Keith Wailoo to speak on the history of race and disease in America

Culture, history, race and politics all have played a significant hand in creating today’s health care disparities in America. Health policy historian Keith Wailoo will share his insights in his talk “How Cancer Crossed the Color Line: Race and Disease in America” at 4 p.m. on Tues., Nov. 11 in Rebstock Hall room 215.

Wailoo

Wailoo is the Martin Luther King Jr. Professor of History at Rutgers University, coming to New Brunswick in 2001 after teaching for nine years at the University of North Carolina at Chapel Hill. He is the Director of the Center for Race and Ethnicity, with a joint appointment in the Institute for Health, Health Care Policy, and Aging Research.

His research focuses on the role of technology in 20th century medicine. He explores how numerous forces, including changing medical relations with the pharmaceutical industry and the federal government and attitudes toward particular patient groups, have shaped medical ideas about blood, blood disease, and patients with these diseases.
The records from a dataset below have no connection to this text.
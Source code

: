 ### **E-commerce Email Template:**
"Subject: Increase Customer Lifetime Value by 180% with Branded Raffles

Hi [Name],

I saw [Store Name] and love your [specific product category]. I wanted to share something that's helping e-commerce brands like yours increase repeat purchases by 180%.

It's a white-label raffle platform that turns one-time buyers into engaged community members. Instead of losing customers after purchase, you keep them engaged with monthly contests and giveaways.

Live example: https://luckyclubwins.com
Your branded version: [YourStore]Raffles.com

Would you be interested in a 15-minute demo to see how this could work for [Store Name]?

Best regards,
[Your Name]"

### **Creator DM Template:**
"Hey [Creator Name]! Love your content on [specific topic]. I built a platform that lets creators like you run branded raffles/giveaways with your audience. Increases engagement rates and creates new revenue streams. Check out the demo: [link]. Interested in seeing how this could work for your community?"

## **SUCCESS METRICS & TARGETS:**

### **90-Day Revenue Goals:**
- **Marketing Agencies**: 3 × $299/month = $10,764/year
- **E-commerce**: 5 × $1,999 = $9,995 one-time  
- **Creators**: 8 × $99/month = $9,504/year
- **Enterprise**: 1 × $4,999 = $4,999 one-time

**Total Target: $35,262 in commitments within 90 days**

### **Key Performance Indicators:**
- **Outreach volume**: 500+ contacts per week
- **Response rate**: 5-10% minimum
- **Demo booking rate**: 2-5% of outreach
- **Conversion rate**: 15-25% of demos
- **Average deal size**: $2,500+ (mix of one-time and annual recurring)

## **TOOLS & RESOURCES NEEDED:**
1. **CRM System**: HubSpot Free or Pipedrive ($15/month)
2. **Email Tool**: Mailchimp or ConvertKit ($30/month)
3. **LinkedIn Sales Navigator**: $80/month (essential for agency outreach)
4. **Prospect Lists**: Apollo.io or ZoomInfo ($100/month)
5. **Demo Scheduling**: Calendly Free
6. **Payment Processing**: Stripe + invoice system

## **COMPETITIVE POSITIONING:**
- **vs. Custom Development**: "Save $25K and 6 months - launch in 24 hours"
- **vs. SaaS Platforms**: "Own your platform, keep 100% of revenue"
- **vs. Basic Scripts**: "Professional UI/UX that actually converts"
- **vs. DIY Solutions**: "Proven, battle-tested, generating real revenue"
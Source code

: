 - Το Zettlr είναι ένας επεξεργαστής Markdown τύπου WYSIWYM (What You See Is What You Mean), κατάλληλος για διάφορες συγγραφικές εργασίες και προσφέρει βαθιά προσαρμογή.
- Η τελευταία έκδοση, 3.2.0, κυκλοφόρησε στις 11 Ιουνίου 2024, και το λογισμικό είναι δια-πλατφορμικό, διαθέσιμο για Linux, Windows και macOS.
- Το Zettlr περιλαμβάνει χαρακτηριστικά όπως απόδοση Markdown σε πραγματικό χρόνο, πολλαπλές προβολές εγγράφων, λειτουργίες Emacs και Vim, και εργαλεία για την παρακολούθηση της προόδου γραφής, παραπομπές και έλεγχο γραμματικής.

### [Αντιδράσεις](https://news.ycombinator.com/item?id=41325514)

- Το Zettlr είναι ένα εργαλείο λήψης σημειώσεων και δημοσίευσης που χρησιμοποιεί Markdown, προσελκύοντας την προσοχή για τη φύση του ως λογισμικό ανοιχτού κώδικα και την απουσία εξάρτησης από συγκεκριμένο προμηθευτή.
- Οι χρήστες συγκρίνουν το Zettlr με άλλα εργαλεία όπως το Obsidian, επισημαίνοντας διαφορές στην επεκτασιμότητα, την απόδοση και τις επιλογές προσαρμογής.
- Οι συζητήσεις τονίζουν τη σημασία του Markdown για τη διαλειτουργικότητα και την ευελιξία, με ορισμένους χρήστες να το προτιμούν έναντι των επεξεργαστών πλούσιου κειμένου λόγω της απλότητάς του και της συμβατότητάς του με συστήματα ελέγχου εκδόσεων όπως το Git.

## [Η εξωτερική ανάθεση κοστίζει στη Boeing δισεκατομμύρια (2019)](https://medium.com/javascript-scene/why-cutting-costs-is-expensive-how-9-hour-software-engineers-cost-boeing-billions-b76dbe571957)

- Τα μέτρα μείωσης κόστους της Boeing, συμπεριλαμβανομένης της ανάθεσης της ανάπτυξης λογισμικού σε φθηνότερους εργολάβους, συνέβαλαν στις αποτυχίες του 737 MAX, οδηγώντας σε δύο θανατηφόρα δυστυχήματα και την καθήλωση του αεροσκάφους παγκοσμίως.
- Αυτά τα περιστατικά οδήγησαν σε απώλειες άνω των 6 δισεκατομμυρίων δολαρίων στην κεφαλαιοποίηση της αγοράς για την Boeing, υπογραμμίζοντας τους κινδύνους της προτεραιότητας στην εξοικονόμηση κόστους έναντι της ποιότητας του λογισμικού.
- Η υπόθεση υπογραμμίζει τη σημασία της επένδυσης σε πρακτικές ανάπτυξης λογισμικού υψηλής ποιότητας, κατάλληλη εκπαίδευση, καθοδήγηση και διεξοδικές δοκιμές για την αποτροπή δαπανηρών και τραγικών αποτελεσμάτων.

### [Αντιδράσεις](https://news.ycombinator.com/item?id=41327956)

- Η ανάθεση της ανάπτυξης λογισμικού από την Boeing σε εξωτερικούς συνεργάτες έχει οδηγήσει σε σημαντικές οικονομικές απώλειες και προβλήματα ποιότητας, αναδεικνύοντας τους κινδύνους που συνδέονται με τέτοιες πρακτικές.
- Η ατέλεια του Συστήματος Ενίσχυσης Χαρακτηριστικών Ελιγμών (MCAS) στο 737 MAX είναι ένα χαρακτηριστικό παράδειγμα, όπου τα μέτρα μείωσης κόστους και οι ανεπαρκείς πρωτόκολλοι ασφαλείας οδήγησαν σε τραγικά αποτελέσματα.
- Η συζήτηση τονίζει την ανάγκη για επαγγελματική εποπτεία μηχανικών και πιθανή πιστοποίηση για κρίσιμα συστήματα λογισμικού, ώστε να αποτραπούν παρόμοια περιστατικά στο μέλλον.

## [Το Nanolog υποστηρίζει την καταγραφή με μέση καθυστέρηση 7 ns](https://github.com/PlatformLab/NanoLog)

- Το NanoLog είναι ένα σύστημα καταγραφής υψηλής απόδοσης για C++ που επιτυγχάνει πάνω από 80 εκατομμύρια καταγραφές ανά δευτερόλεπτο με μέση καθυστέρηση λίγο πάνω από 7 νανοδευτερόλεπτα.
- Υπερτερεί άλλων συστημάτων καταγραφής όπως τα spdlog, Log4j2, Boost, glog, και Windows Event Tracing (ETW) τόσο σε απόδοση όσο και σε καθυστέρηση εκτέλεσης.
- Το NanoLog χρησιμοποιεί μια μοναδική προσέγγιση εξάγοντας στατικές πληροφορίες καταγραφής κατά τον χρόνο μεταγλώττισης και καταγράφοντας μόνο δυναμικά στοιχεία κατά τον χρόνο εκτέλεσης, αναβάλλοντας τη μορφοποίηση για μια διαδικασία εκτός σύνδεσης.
His first book, Drawing Blood: Technology and Disease Identity in Twentieth-Century America, received the 1997 Arthur Viseltear Award from the American Public Health Association.

He has received several awards and grants, including the prestigious James S. McDonnell Centennial Fellowship in the History of Science in 1999.

He received a Ph.D. in the history and sociology of science in 1992 from the University of Pennsylvania and a bachelor’s in chemical engineering in 1984 from Yale University.

The event is free and open to the public. Rebstock Hall is located east of Mallinckrodt Center on the Washington University Danforth campus.